INSTRUCTIONS TO FOLLOW:
Where the word "ontvangt" appears in a line of the entries below, count that line and give the total alone.
· · ·
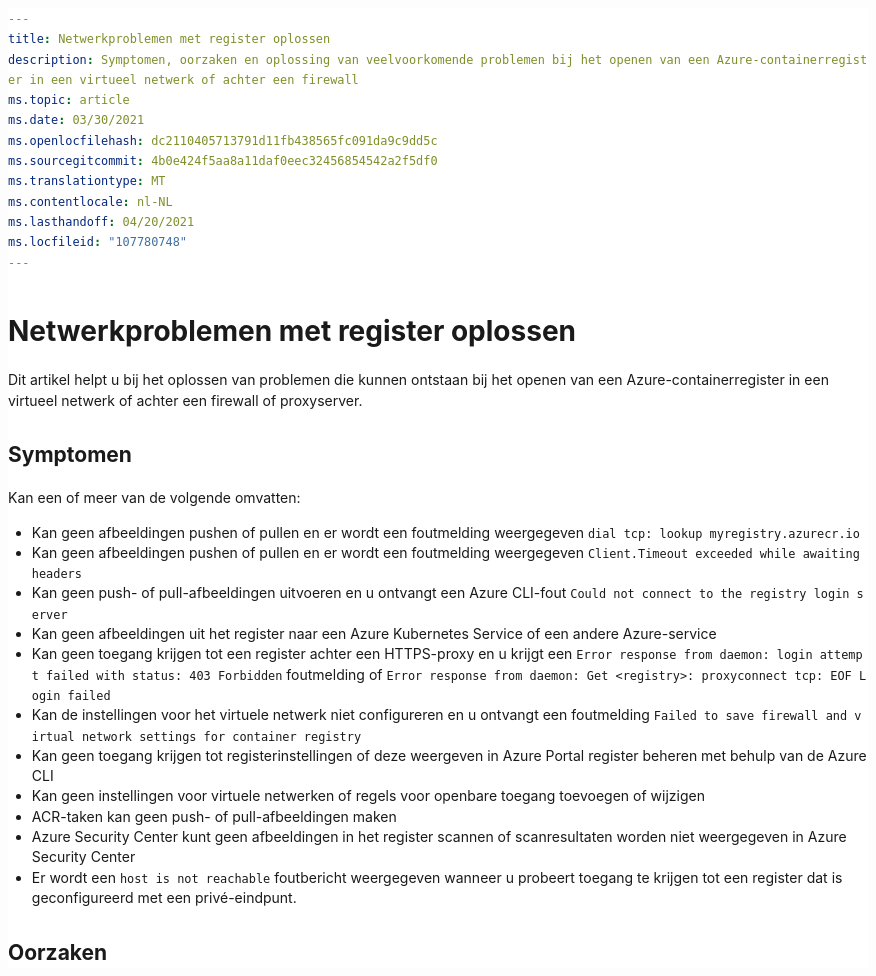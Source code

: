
 ```yaml
---
title: Netwerkproblemen met register oplossen
description: Symptomen, oorzaken en oplossing van veelvoorkomende problemen bij het openen van een Azure-containerregister in een virtueel netwerk of achter een firewall
ms.topic: article
ms.date: 03/30/2021
ms.openlocfilehash: dc2110405713791d11fb438565fc091da9c9dd5c
ms.sourcegitcommit: 4b0e424f5aa8a11daf0eec32456854542a2f5df0
ms.translationtype: MT
ms.contentlocale: nl-NL
ms.lasthandoff: 04/20/2021
ms.locfileid: "107780748"
---
```

# <a name="troubleshoot-network-issues-with-registry"></a>Netwerkproblemen met register oplossen

Dit artikel helpt u bij het oplossen van problemen die kunnen ontstaan bij het openen van een Azure-containerregister in een virtueel netwerk of achter een firewall of proxyserver. 

## <a name="symptoms"></a>Symptomen

Kan een of meer van de volgende omvatten:

* Kan geen afbeeldingen pushen of pullen en er wordt een foutmelding weergegeven `dial tcp: lookup myregistry.azurecr.io`
* Kan geen afbeeldingen pushen of pullen en er wordt een foutmelding weergegeven `Client.Timeout exceeded while awaiting headers`
* Kan geen push- of pull-afbeeldingen uitvoeren en u ontvangt een Azure CLI-fout `Could not connect to the registry login server`
* Kan geen afbeeldingen uit het register naar een Azure Kubernetes Service of een andere Azure-service
* Kan geen toegang krijgen tot een register achter een HTTPS-proxy en u krijgt een `Error response from daemon: login attempt failed with status: 403 Forbidden` foutmelding of `Error response from daemon: Get <registry>: proxyconnect tcp: EOF Login failed`
* Kan de instellingen voor het virtuele netwerk niet configureren en u ontvangt een foutmelding `Failed to save firewall and virtual network settings for container registry`
* Kan geen toegang krijgen tot registerinstellingen of deze weergeven in Azure Portal register beheren met behulp van de Azure CLI
* Kan geen instellingen voor virtuele netwerken of regels voor openbare toegang toevoegen of wijzigen
* ACR-taken kan geen push- of pull-afbeeldingen maken
* Azure Security Center kunt geen afbeeldingen in het register scannen of scanresultaten worden niet weergegeven in Azure Security Center
* Er wordt een `host is not reachable` foutbericht weergegeven wanneer u probeert toegang te krijgen tot een register dat is geconfigureerd met een privé-eindpunt.

## <a name="causes"></a>Oorzaken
· · ·
EXPECTED ANSWER:
2